### GIVEN DATA
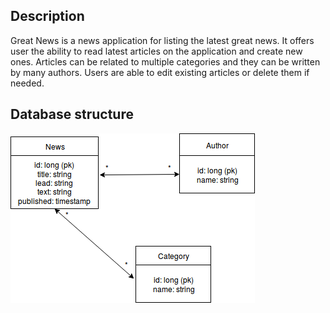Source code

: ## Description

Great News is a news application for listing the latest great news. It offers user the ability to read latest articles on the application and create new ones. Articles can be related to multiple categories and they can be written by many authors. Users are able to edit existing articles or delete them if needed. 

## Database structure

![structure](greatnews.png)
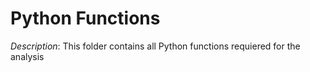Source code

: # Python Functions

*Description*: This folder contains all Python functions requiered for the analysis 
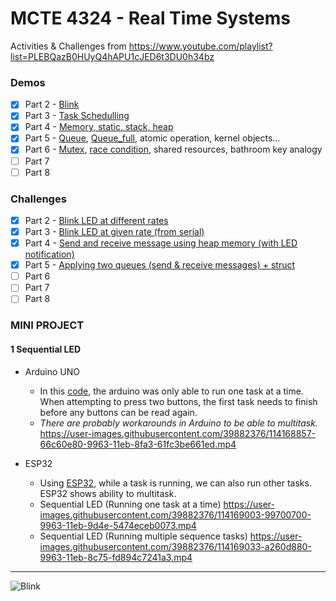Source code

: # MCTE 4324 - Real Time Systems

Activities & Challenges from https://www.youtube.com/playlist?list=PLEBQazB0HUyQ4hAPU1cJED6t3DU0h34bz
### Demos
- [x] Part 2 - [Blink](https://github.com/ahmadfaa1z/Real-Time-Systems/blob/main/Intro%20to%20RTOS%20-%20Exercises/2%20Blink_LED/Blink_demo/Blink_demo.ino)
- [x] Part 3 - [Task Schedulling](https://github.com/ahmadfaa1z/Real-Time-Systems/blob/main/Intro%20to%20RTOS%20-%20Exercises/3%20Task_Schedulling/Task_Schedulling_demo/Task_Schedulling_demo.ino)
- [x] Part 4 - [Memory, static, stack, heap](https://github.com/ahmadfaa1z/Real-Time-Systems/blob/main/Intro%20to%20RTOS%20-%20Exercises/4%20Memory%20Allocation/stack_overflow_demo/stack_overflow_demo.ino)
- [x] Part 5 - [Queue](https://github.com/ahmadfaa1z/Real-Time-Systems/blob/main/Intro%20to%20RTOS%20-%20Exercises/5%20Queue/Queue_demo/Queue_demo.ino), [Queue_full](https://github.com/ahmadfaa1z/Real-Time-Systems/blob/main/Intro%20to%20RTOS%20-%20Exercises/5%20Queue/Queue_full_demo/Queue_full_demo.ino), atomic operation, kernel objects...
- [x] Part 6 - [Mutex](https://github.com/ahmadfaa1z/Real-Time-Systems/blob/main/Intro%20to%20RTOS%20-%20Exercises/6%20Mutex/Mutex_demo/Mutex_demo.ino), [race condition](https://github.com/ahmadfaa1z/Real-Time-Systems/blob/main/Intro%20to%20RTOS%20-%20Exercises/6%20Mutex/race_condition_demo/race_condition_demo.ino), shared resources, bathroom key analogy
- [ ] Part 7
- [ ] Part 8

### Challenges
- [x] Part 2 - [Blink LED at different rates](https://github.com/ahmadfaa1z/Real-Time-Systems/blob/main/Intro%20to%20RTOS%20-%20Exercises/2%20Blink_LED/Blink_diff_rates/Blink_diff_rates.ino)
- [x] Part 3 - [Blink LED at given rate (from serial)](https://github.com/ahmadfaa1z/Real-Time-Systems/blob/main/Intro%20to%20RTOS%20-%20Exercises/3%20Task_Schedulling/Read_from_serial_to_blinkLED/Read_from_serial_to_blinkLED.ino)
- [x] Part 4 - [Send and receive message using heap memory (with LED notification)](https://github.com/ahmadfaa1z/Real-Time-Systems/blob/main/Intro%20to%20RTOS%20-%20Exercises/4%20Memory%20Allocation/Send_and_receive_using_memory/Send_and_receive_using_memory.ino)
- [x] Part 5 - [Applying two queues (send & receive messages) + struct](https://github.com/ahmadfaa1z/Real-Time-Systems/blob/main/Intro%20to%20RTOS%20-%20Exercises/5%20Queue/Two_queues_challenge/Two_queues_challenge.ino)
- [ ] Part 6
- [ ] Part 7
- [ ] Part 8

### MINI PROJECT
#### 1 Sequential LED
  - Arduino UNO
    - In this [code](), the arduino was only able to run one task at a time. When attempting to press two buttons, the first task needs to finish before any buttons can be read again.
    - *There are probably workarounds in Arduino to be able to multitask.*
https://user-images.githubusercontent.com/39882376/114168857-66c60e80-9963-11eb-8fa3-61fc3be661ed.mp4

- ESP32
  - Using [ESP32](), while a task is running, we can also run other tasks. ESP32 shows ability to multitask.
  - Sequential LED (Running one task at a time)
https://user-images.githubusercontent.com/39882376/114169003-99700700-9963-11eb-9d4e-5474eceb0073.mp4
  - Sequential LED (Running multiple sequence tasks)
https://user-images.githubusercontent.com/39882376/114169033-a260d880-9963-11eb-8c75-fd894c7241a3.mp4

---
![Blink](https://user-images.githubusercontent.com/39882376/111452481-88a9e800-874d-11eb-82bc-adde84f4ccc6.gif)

==

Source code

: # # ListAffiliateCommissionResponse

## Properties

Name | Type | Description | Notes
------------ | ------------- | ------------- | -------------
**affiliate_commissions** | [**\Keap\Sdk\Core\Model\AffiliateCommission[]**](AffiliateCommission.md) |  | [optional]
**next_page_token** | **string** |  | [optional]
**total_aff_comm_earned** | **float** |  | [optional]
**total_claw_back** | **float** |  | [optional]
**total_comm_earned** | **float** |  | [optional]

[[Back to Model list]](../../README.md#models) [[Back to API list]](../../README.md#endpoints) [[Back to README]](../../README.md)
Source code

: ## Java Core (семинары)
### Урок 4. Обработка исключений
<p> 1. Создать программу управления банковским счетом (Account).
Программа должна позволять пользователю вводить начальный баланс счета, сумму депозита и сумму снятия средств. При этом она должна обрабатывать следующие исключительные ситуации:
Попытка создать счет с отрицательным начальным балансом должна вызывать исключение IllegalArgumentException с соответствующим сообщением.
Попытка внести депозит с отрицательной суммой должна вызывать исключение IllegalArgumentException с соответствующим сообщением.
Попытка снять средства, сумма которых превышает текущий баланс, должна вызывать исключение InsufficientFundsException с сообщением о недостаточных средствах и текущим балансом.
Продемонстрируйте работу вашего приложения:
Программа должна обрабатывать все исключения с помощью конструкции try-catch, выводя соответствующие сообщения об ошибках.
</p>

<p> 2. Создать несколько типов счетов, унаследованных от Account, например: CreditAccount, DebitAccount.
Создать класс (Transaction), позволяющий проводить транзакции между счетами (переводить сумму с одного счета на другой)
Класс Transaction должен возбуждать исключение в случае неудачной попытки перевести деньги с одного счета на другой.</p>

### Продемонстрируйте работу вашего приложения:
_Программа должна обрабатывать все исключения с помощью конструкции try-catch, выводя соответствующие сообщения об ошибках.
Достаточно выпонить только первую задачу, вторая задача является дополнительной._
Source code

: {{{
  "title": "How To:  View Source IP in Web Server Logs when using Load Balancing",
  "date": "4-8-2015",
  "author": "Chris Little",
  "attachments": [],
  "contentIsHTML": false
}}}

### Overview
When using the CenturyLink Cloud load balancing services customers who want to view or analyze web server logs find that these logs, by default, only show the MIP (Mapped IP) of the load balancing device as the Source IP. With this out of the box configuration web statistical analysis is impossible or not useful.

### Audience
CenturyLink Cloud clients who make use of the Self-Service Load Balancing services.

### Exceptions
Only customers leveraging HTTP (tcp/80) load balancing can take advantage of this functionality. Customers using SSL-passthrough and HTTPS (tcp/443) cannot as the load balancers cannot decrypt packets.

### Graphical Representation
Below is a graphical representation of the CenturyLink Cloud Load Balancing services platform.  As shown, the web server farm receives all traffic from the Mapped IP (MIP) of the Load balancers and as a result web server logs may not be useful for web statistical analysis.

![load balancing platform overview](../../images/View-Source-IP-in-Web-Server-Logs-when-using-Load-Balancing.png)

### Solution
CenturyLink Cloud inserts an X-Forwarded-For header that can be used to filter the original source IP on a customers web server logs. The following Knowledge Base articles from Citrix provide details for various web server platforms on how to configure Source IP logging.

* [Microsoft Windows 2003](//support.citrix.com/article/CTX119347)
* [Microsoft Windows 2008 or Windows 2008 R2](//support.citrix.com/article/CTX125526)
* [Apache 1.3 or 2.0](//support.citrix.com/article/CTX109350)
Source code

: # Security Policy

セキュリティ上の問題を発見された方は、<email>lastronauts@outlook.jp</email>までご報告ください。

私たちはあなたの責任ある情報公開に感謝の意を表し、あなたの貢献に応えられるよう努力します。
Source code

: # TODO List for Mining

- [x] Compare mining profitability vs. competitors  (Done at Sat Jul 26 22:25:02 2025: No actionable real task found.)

### ASSIGNED TASK
Quote the listing above, but only from the line that shows "Below is a graphical" through the line that shows "### Solution".

### SOLUTION TO THIS TASK
Below is a graphical representation of the CenturyLink Cloud Load Balancing services platform.  As shown, the web server farm receives all traffic from the Mapped IP (MIP) of the Load balancers and as a result web server logs may not be useful for web statistical analysis.

![load balancing platform overview](../../images/View-Source-IP-in-Web-Server-Logs-when-using-Load-Balancing.png)

### Solution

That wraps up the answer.